Dr Gabrielle Jamela Hosein
Dr Gabrielle Jamela Hosein

Diary of a mothering worker

Entry 255

motheringworker@gmail.com

DR GABRIELLE JAMELA HOSEIN

CHRISTMAS IS such an important cultural ritual. Daniel Miller, my old PhD supervisor, describes Christmas as the most global and local of festivals at the same time. It’s materialistic, but also unapologetically about family and kinship. It enables us to keep up with the newest and latest in modern products on the internet and TV and, yet, is celebrated for its distinctly historical customs.

Christmas in TT is also an unapologetically nationalistic moment for affirming that, despite corruption, inefficiency and inequality, “Trini Christmas is the best.”

If you’ve had a hard year, struggle to figure out your next step each morning and sometimes wonder at the point of life, there’s a sense of belonging that this season can provide across ethnicity, religion and geography. But, can we also see the effects of economic tightening on changing social practices of tradition, home and family?

There were probably 15,000 workers retrenched in the last four years, and it doesn’t seem possible that they have been fully reabsorbed into the legal labour market. Many were factory and refinery workers. Others were public servants and even tertiary educators.

In addition, there’s an entire tier in the public service on short-term contracts of a month or three months, with no wage security. There is also a broad informal economy affected by these lay-offs, such as those in catering or hair dressing. Only so many of these could be surviving as small-scale entrepreneurs.

Yet, the malls and grocery stores were full of shoppers. Where is all the money coming from? How are so many women and men managing a time of year that relies on having money to spend?

Would these underemployed or unemployed women and men be looked after by family with more stable incomes, and invited to their homes this Christmas as costs for food and drink are absorbed by those with more, as part of the spirit of giving?

Would those with more time and less money help out more with preparations such as cooking and cleaning of the house, putting in greater labour as their contribution to collective sharing?
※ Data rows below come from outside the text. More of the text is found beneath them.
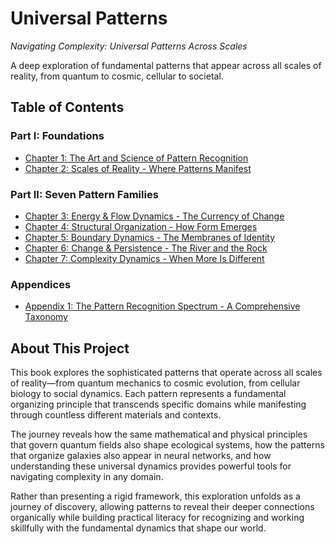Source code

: # Universal Patterns

*Navigating Complexity: Universal Patterns Across Scales*

A deep exploration of fundamental patterns that appear across all scales of reality, from quantum to cosmic, cellular to societal.

## Table of Contents

### Part I: Foundations
- [Chapter 1: The Art and Science of Pattern Recognition](chapter-01-pattern-recognition.md)
- [Chapter 2: Scales of Reality - Where Patterns Manifest](chapter-02-scales-of-reality.md)

### Part II: Seven Pattern Families  
- [Chapter 3: Energy & Flow Dynamics - The Currency of Change](chapter-03-energy-flow-dynamics.md)
- [Chapter 4: Structural Organization - How Form Emerges](chapter-04-structural-organization.md)
- [Chapter 5: Boundary Dynamics - The Membranes of Identity](chapter-05-boundary-dynamics.md)
- [Chapter 6: Change & Persistence - The River and the Rock](chapter-06-change-persistence.md)
- [Chapter 7: Complexity Dynamics - When More Is Different](chapter-07-complexity-dynamics.md)

### Appendices
- [Appendix 1: The Pattern Recognition Spectrum - A Comprehensive Taxonomy](addenda/Appendix1-pattern-spectrum.md)

## About This Project

This book explores the sophisticated patterns that operate across all scales of reality—from quantum mechanics to cosmic evolution, from cellular biology to social dynamics. Each pattern represents a fundamental organizing principle that transcends specific domains while manifesting through countless different materials and contexts.

The journey reveals how the same mathematical and physical principles that govern quantum fields also shape ecological systems, how the patterns that organize galaxies also appear in neural networks, and how understanding these universal dynamics provides powerful tools for navigating complexity in any domain.

Rather than presenting a rigid framework, this exploration unfolds as a journey of discovery, allowing patterns to reveal their deeper connections organically while building practical literacy for recognizing and working skillfully with the fundamental dynamics that shape our world.

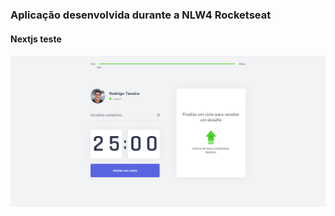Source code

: ### Aplicação desenvolvida durante a NLW4 Rocketseat
#### Nextjs  teste

![Home Moveit](https://github.com/Rodrigo-Taveira/NLW4-Moveit/blob/main/home.png)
Do neighbours still expect to be able to drop by for drinks, and has this become more important as human connection bridges hardship at these times?

Giving toys to poor children has long been an act of generosity by a wide range of organisations and individuals. Have the numbers of these children increased? What are the shifts felt by our youngest, whose parents may be working more jobs or longer hours to earn the same income, and for whom this has become a time of anxiety and management of their self-presentation for when they return to school in January?

As social as Christmas is, it’s also deeply economic, and can tell us much about families’ adjustment to new realities. Still, keep in mind that these realities are cyclical, and another generation will remember us being here before.

Miller’s research on Christmas was conducted in the 1980s, and presents a curious mirror to now, given the downturn that characterised the early part of that decade.

The Trinidad Mirror of December 13, 1988, begins, “Do you remember the time when you couldn’t get that Christmas feeling unless your home was well stocked with Europe’s best whisky, cognac, brandy and wines, not forgetting the apples and grapes that lent some colour to the joyous occasion?”

The Christmas Day Sunday Guardian supplement contrasted the year to an earlier boom period when, “It was a straight case of who could outdo who. . .who could have the bigger staff party; who could buy the more expensive gifts.”

As nostalgic as Christmas is, we are unlikely to return to our elders’ coping strategies with greater poverty. Miller quotes Angela Pidduck, in the Trinidad Express, December 19, 1990, describing how her “grandmother pulled out the old hand sewing machine, she cut the curtains and Morris chair cushion covers, we the children (boys and girls) took turns turning the handle…But there was warmth, sharing and love.

Warmth, sharing and love will carry us through the day and its demands, just as it has carried the country through the financial struggles of our energy-dependent economy.

As you eat, drink, unwrap gifts and admire new curtains, painted walls and polished floors, know that many had to make difficult and creative decisions to connect to a tradition that excludes as much as it creates belonging, and is expressed by care as much as by money in a recession year.